[What the exercise asks] Could you copy out all the lines in the material below where the word "summary" occurs?
-- -- --
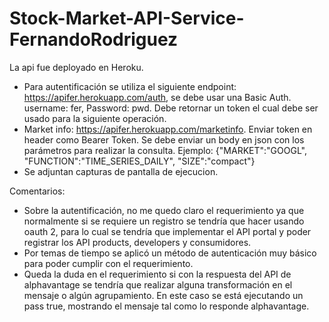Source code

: # Stock-Market-API-Service-FernandoRodriguez

La api fue deployado en Heroku.
- Para autentificación se utiliza el siguiente endpoint: https://apifer.herokuapp.com/auth, se debe usar una Basic Auth. username: fer, Password: pwd. Debe retornar un token el cual debe ser usado para la siguiente operación.
- Market info: https://apifer.herokuapp.com/marketinfo. Enviar token en header como Bearer Token. Se debe enviar un body en json con los parámetros para realizar la consulta. Ejemplo: {"MARKET":"GOOGL", "FUNCTION":"TIME_SERIES_DAILY", "SIZE":"compact"}
- Se adjuntan capturas de pantalla de ejecucion.

Comentarios:
- Sobre la autentificación, no me quedo claro el requerimiento ya que normalmente si se requiere un registro se tendría que hacer usando oauth 2, para lo cual se tendría que implementar el API portal y poder registrar los API products, developers y consumidores.
- Por temas de tiempo se aplicó un método de autenticación muy básico para poder cumplir con el requerimiento.
- Queda la duda en el requerimiento si con la respuesta del API de alphavantage se tendría que realizar alguna transformación en el mensaje o algún agrupamiento. En este caso se está ejecutando un pass true, mostrando el mensaje tal como lo responde alphavantage.
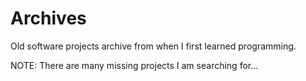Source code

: # Archives

Old software projects archive from when I first learned programming.

NOTE: There are many missing projects I am searching for...
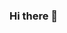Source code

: ### Hi there 👋

<!--
**PrkSteinHgr/PrkSteinHgr** is a ✨ _special_ ✨ repository because its `README.md` (this file) appears on your GitHub profile.
<a href="
Here are some ideas to get you started:

- 🔭 I’m currently working on ...
- 🌱 I’m currently learning ...
- 👯 I’m looking to collaborate on ...
- 🤔 I’m looking for help with ...
- 💬 Ask me about ...
- 📫 How to reach me: ...
- 😄 Pronouns: ...
- ⚡ Fun fact: ...
-->
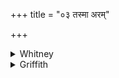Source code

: +++
title = "०३ तस्मा अरम्"

+++

<details><summary>Whitney</summary>

### Translation
3. We would satisfy you in order to that to the possession of which ye  
quicken, O waters, and generate us.

### Notes
  
  
  
  
  
⌊May not *janáyathā*, like English *produce*, here mean 'bring,' and so  
signify about the same thing as *jínvatha?*⌋
</details>

<details><summary>Griffith</summary>

For you we fain would go to him to whose abode ye send us forth, And, Waters, give us procreant strength.
</details>
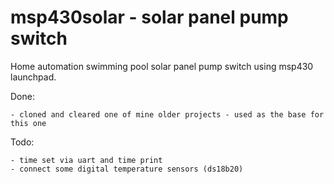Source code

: msp430solar - solar panel pump switch
=====================================

Home automation swimming pool solar panel pump switch using msp430 launchpad.

Done:

	- cloned and cleared one of mine older projects - used as the base for this one

Todo:

    - time set via uart and time print
	- connect some digital temperature sensors (ds18b20)

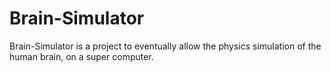 # Brain-Simulator
Brain-Simulator is a project to eventually allow the physics simulation of the human brain, on a super computer.
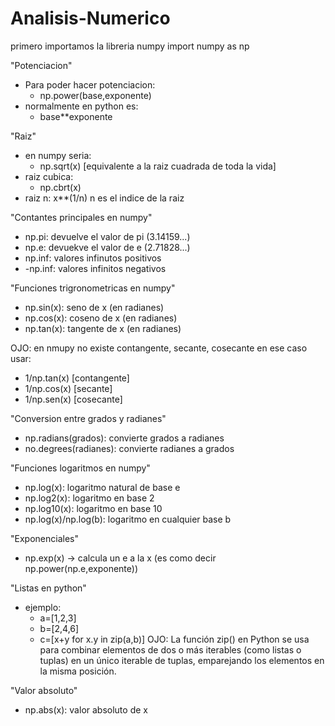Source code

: # Analisis-Numerico

primero importamos la libreria numpy
import numpy as np

"Potenciacion"
- Para poder hacer potenciacion:
    - np.power(base,exponente)
- normalmente en python es:
    - base**exponente

"Raiz"
- en numpy seria:
    - np.sqrt(x) [equivalente a la raiz cuadrada de toda la vida]
- raiz cubica:
    - np.cbrt(x)
- raiz n:
x**(1/n) n es el indice de la raiz

"Contantes principales en numpy"
- np.pi: devuelve el valor de pi (3.14159...)
- np.e: devuekve el valor de e (2.71828...)
- np.inf: valores infinutos positivos
- -np.inf: valores infinitos negativos

"Funciones trigronometricas en numpy"
- np.sin(x): seno de x (en radianes)
- np.cos(x): coseno de x (en radianes)
- np.tan(x): tangente de x (en radianes)

OJO: en nmupy no existe contangente, secante, cosecante
en ese caso usar:
- 1/np.tan(x) [contangente]
- 1/np.cos(x) [secante]
- 1/np.sen(x) [cosecante] 

"Conversion entre grados y radianes"
- np.radians(grados): convierte grados a radianes
- no.degrees(radianes): convierte radianes a grados

"Funciones logaritmos en numpy"
- np.log(x): logaritmo natural de base e
- np.log2(x): logaritmo en base 2
- np.log10(x): logaritmo en base 10
- np.log(x)/np.log(b): logaritmo en cualquier base b

"Exponenciales"
- np.exp(x) -> calcula un e a la x (es como decir np.power(np.e,exponente))

"Listas en python"
- ejemplo:
    - a=[1,2,3]
    - b=[2,4,6]
    - c=[x+y for x.y in zip(a,b)]
    OJO:
    La función zip() en Python se usa para combinar elementos de dos o más iterables 
    (como listas o tuplas) en un único iterable de tuplas, emparejando los elementos en la misma posición.

"Valor absoluto"
- np.abs(x): valor absoluto de x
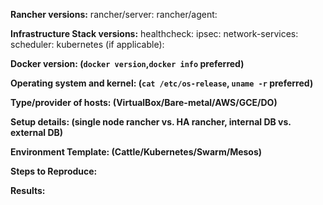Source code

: **Rancher versions:**
rancher/server:
rancher/agent:

**Infrastructure Stack versions:**
healthcheck:
ipsec:
network-services:
scheduler:
kubernetes (if applicable):

**Docker version: (`docker version`,`docker info` preferred)**

**Operating system and kernel: (`cat /etc/os-release`, `uname -r` preferred)**

**Type/provider of hosts: (VirtualBox/Bare-metal/AWS/GCE/DO)**

**Setup details: (single node rancher vs. HA rancher, internal DB vs. external DB)**

**Environment Template: (Cattle/Kubernetes/Swarm/Mesos)**

**Steps to Reproduce:**

**Results:**
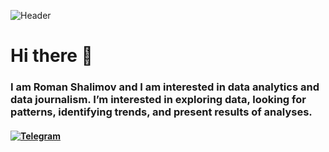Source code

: ![Header](Chappie.gif "Header")
# Hi there 👋
### I am Roman Shalimov and I am interested in data analytics and data journalism. I’m interested in exploring data, looking for patterns, identifying trends, and present results of analyses. 
#### [![Telegram](https://img.shields.io/badge/Telegram-2CA5E0?style=for-the-badge&logo=telegram&logoColor=white)](https://t.me/shalimovroman2020)

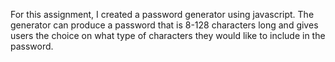 For this assignment, I created a password generator using javascript. The generator can produce a password that is 8-128 characters long and gives users the choice on what type of characters they would like to include in the password.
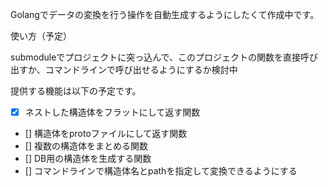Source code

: Golangでデータの変換を行う操作を自動生成するようにしたくて作成中です。

使い方（予定）

   submoduleでプロジェクトに突っ込んで、このプロジェクトの関数を直接呼び出すか、コマンドラインで呼び出せるようにするか検討中

提供する機能は以下の予定です。

- [x] ネストした構造体をフラットにして返す関数
- [] 構造体をprotoファイルにして返す関数
- [] 複数の構造体をまとめる関数
- [] DB用の構造体を生成する関数
- [] コマンドラインで構造体名とpathを指定して変換できるようにする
-- -- --
[Result]
<details><summary>Whitney</summary>
<details><summary>Griffith</summary>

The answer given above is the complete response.